Learning Order And Task List
Use this table as both the chapter guide and the task sheet.
| Page | Follow-along action | Evidence to keep |
|---|---|---|
| 6.1 Neural Network Basics | Understand neurons, activations, forward/backward pass, optimizers, regularization, and initialization | One hand-written training-loop explanation |
| 6.2 PyTorch | Practice tensors, autograd, nn.Module, Dataset, DataLoader, and a minimal training loop | One runnable PyTorch script |
| 6.3 CNN | Use image classification to connect data shape, convolution, pooling, and transfer learning | Shape notes and one image-classification run |
| 6.4 RNN | Learn why sequence data needs memory and how LSTM/GRU helped before Transformer | One sequence-model note |
| 6.5 Transformer | Learn Query, Key, Value, self-attention, positional encoding, and Transformer blocks | One attention input/output diagram |
| 6.1.8 Optional DL History | Skim why backprop, CNN, RNN, Attention, and Transformer appeared after you know the main loop | A short “why this architecture exists” note |
| 6.6 Generative Models and 6.7 Training Tips | Treat as extensions after the training loop is stable | One tuning or diagnosis note |
| 6.8 Projects and 6.8.5 Workshop | Build a PyTorch evidence pack before larger image, sentiment, or generative projects | Logs, curves, checkpoint, shape trace, README |
Key terms for this chapter:
| Term | Meaning |
|---|---|
tensor | Multi-dimensional array used by PyTorch |
forward | Data passes through the model to produce predictions |
loss | Number that measures prediction error |
backward | Computes gradients from the loss |
optimizer | Updates parameters using gradients |
epoch | One pass through the training data |
batch | A small group of samples processed together |
First Runnable Loop
Install PyTorch from the official selector if needed, then run this tiny loop after PyTorch is available:
import torch
from torch import nn
torch.manual_seed(42)
x = torch.tensor([[0.0], [1.0], [2.0], [3.0]])

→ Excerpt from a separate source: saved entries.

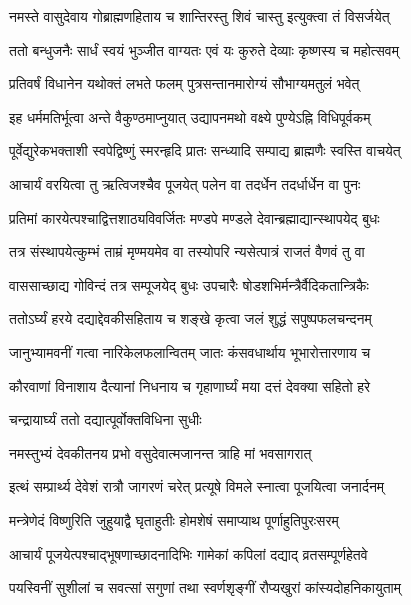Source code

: \twolineshloka
{नमस्ते वासुदेवाय गोब्राह्मणहिताय च}
{शान्तिरस्तु शिवं चास्तु इत्युक्त्वा तं विसर्जयेत्} %

\twolineshloka
{ततो बन्धुजनैः सार्धं स्वयं भुञ्जीत वाग्यतः}
{एवं यः कुरुते देव्याः कृष्णस्य च महोत्सवम्} %

\twolineshloka
{प्रतिवर्षं विधानेन यथोक्तं लभते फलम्}
{पुत्रसन्तानमारोग्यं सौभाग्यमतुलं भवेत्} %

\twolineshloka
{इह धर्ममतिर्भूत्वा अन्ते वैकुण्ठमाप्नुयात्}
{उद्यापनमथो वक्ष्ये पुण्येऽह्नि विधिपूर्वकम्} %

\twolineshloka
{पूर्वेद्युरेकभक्ताशी स्वपेद्विष्णुं स्मरन्हृदि}
{प्रातः सन्ध्यादि सम्पाद्य ब्राह्मणैः स्वस्ति वाचयेत्} %

\twolineshloka
{आचार्यं वरयित्वा तु ऋत्विजश्चैव पूजयेत्}
{पलेन वा तदर्धेन तदर्धार्धेन वा पुनः} %

\twolineshloka
{प्रतिमां कारयेत्पश्चाद्वित्तशाठ्यविवर्जितः}
{मण्डपे मण्डले देवान्ब्रह्माद्यान्स्थापयेद् बुधः} %

\twolineshloka
{तत्र संस्थापयेत्कुम्भं ताम्रं मृण्मयमेव वा}
{तस्योपरि न्यसेत्पात्रं राजतं वैणवं तु वा} %

\twolineshloka
{वाससाच्छाद्य गोविन्दं तत्र सम्पूजयेद् बुधः}
{उपचारैः षोडशभिर्मन्त्रैर्वैदिकतान्त्रिकैः} %

\twolineshloka
{ततोऽर्घ्यं हरये दद्याद्देवकीसहिताय च}
{शङ्खे कृत्वा जलं शुद्धं सपुष्पफलचन्दनम्} %

\twolineshloka
{जानुभ्यामवनीं गत्वा नारिकेलफलान्वितम्}
{जातः कंसवधार्थाय भूभारोत्तारणाय च} %

\twolineshloka
{कौरवाणां विनाशाय दैत्यानां निधनाय च}
{गृहाणार्घ्यं मया दत्तं देवक्या सहितो हरे} %

\onelineshloka
{चन्द्रायार्घ्यं ततो दद्यात्पूर्वोक्तविधिना सुधीः} %

\twolineshloka
{नमस्तुभ्यं देवकीतनय प्रभो}
{वसुदेवात्मजानन्त त्राहि मां भवसागरात्} %

\twolineshloka
{इत्थं सम्प्रार्थ्य देवेशं रात्रौ जागरणं चरेत्}
{प्रत्यूषे विमले स्नात्वा पूजयित्वा जनार्दनम्} %

\twolineshloka
{मन्त्रेणेदं विष्णुरिति जुहुयाद्वै घृताहुतीः}
{होमशेषं समाप्याथ पूर्णाहुतिपुरःसरम्} %

\twolineshloka
{आचार्यं पूजयेत्पश्चाद्भूषणाच्छादनादिभिः}
{गामेकां कपिलां दद्याद् व्रतसम्पूर्णहेतवे} %

\twolineshloka
{पयस्विनीं सुशीलां च सवत्सां सगुणां तथा}
{स्वर्णशृङ्गीं रौप्यखुरां कांस्यदोहनिकायुताम्} %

y = torch.tensor([[0.0], [2.0], [4.0], [6.0]])
model = nn.Linear(1, 1)
loss_fn = nn.MSELoss()
optimizer = torch.optim.SGD(model.parameters(), lr=0.1)
for epoch in range(20):
pred = model(x)
loss = loss_fn(pred, y)
optimizer.zero_grad()
loss.backward()
optimizer.step()
if epoch in {0, 1, 5, 19}:
print(epoch, round(loss.item(), 4))
Expected shape:
0 ...
1 ...
5 ...
19 ...
The exact numbers can differ, but the loss should generally move down. If it does, you have seen the training loop work.
Depth Ladder
| Level | What you can prove |
|---|---|
| Minimum pass | You can describe forward, loss, backward, and optimizer step in order. |
| Project-ready | You can run a small PyTorch model, watch loss change, and interpret tensor shapes. |
| Deeper check | You can overfit one tiny batch on purpose, then explain why that test is useful before training a bigger model. |
Common Failures
| Symptom | First thing to check | Usual fix |
|---|---|---|
| Shape mismatch | Input shape, batch dimension, output classes | Print tensor shapes at each layer |
| Loss does not decrease | Learning rate, labels, normalization, loss function | Try overfitting one small batch first |
| Train good, validation poor | Overfitting or bad split | Add validation curve, augmentation, regularization, early stopping |
| Out of memory | Batch size, image size, model size | Reduce batch/resolution or use a smaller model |
| Transformer feels abstract | Q/K/V and sequence length | Draw one attention table before code |
Pass Check
Move to Chapter 7 when you can answer these five questions:
- What happens in
forward,loss.backward(), andoptimizer.step()? - What problem do Dataset and DataLoader solve?
- How do training and validation curves reveal overfitting?
- Why can Attention model context?
- How does Transformer connect to later large models?
For a printable checklist, use 6.0 Study Guide and Task Sheet. Later LLMs, RAG, and multimodal models all build on these representation-learning ideas.